Dr. Watson continued to beaver away at preserving for posterity the cases of Sherlock Holmes, but because Holmes, when pressed for details, tended to reply with such captious descriptions of his own reasoning that the confused Watson was unable to accurately record them, the resulting stories were an inutile reflection of the sleuth's genius, and even caused people to doubt that Watson was his bona fide associate.
Publisher Houston Kronkeit didn't mind survivalists per se, but not only had Trog Bentwell literally been raised in a cave, boasting with crude thrasonical glee of his exploits in wrestling grizzly bears, he also accepted a large advance for a wilderness adventure novel that was a sure-thing bestseller, and then turned in a book that had been demassified into an incoherent diatribe against postindustrial civilization, guaranteed to appeal only to cracked old Luddites, disadvantaged technopeasants, and paranoid militia types such as himself.
When Augustus Brilliantine, the leading light of his glittering young social set, took up as his latest hobby the study of slugs and snails, everyone knew it augered a season in which the entire jeunesse dorée would follow him into dorkish biological arcana, but when Esmeralda Thripp began bringing her slime molds to cocktail parties, it was clear the trend had jumped the shark, and soon they all returned to their usual upper-crust pursuits---all but Caspar van Milquetoast, who took a formal degree in bryology, and spent the rest of his life happy among his mosses and liverworts.
When Esmeralda woke up the very next morning seven months pregnant through apparent parthenogenesis, she figured she was right to question her judgment in ridiculing the outlandish costume of the woman she had met among the neolithic ruins on top of that tor in Devonshire: the woman obviously had the ability to put the whammy on her, and Esmeralda now suspected that her effulgent quality was the nimbus of divinity, and not just the reflected glow of her cell phone.

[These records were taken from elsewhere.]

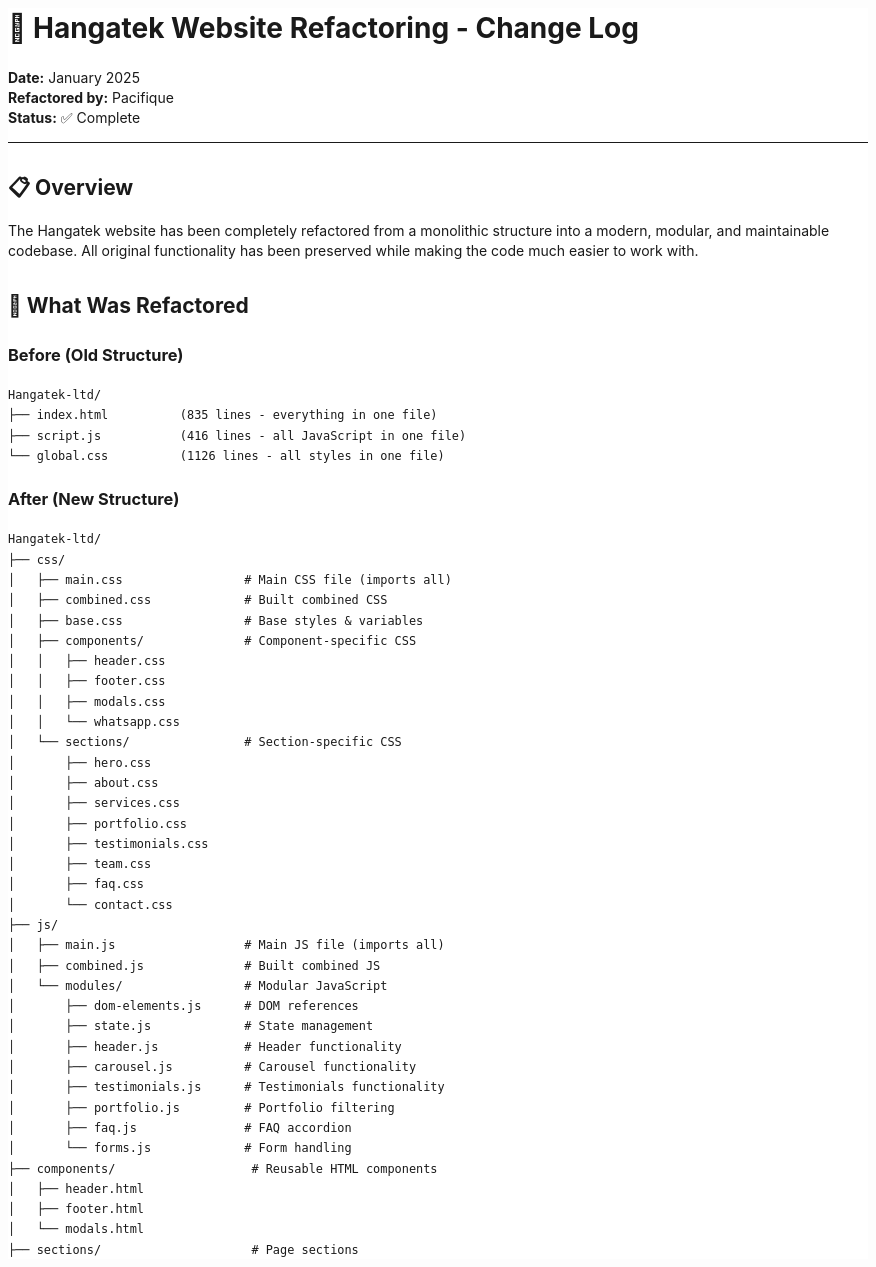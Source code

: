 # 🔄 Hangatek Website Refactoring - Change Log

**Date:** January 2025  
**Refactored by:** Pacifique  
**Status:** ✅ Complete

---

## 📋 Overview

The Hangatek website has been completely refactored from a monolithic structure into a modern, modular, and maintainable codebase. All original functionality has been preserved while making the code much easier to work with.

## 🎯 What Was Refactored

### Before (Old Structure)
```
Hangatek-ltd/
├── index.html          (835 lines - everything in one file)
├── script.js           (416 lines - all JavaScript in one file)
└── global.css          (1126 lines - all styles in one file)
```

### After (New Structure)
```
Hangatek-ltd/
├── css/
│   ├── main.css                 # Main CSS file (imports all)
│   ├── combined.css             # Built combined CSS
│   ├── base.css                 # Base styles & variables
│   ├── components/              # Component-specific CSS
│   │   ├── header.css
│   │   ├── footer.css
│   │   ├── modals.css
│   │   └── whatsapp.css
│   └── sections/                # Section-specific CSS
│       ├── hero.css
│       ├── about.css
│       ├── services.css
│       ├── portfolio.css
│       ├── testimonials.css
│       ├── team.css
│       ├── faq.css
│       └── contact.css
├── js/
│   ├── main.js                  # Main JS file (imports all)
│   ├── combined.js              # Built combined JS
│   └── modules/                 # Modular JavaScript
│       ├── dom-elements.js      # DOM references
│       ├── state.js             # State management
│       ├── header.js            # Header functionality
│       ├── carousel.js          # Carousel functionality
│       ├── testimonials.js      # Testimonials functionality
│       ├── portfolio.js         # Portfolio filtering
│       ├── faq.js               # FAQ accordion
│       └── forms.js             # Form handling
├── components/                   # Reusable HTML components
│   ├── header.html
│   ├── footer.html
│   └── modals.html
├── sections/                     # Page sections
```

Tired of writing dialogue for his often logomaniac detective Sherlock Holmes, and of having to invent plots and clues that would show off his artisanal approach to crime-solving, Arthur Conan Doyle killed off his creation; he did not anticipate the resulting outcry, however, and although it seemed it would take a true thaumaturge to raise Holmes from the dead, once the vox populi had spoken, Doyle brought his character back with no more than a little plot-tweaking.
Sherlock Holmes was such a skookum detective that he caught the murderer just as he was about to cleave the head of his preantepenultimate victim with an ax; he saw that, though disguised, the murderer did not have the comportment of a sick old man, but instead was the American wanderer, taking revenge for the wrong done him years ago in the xeriscaped Mormon community in the Utah desert.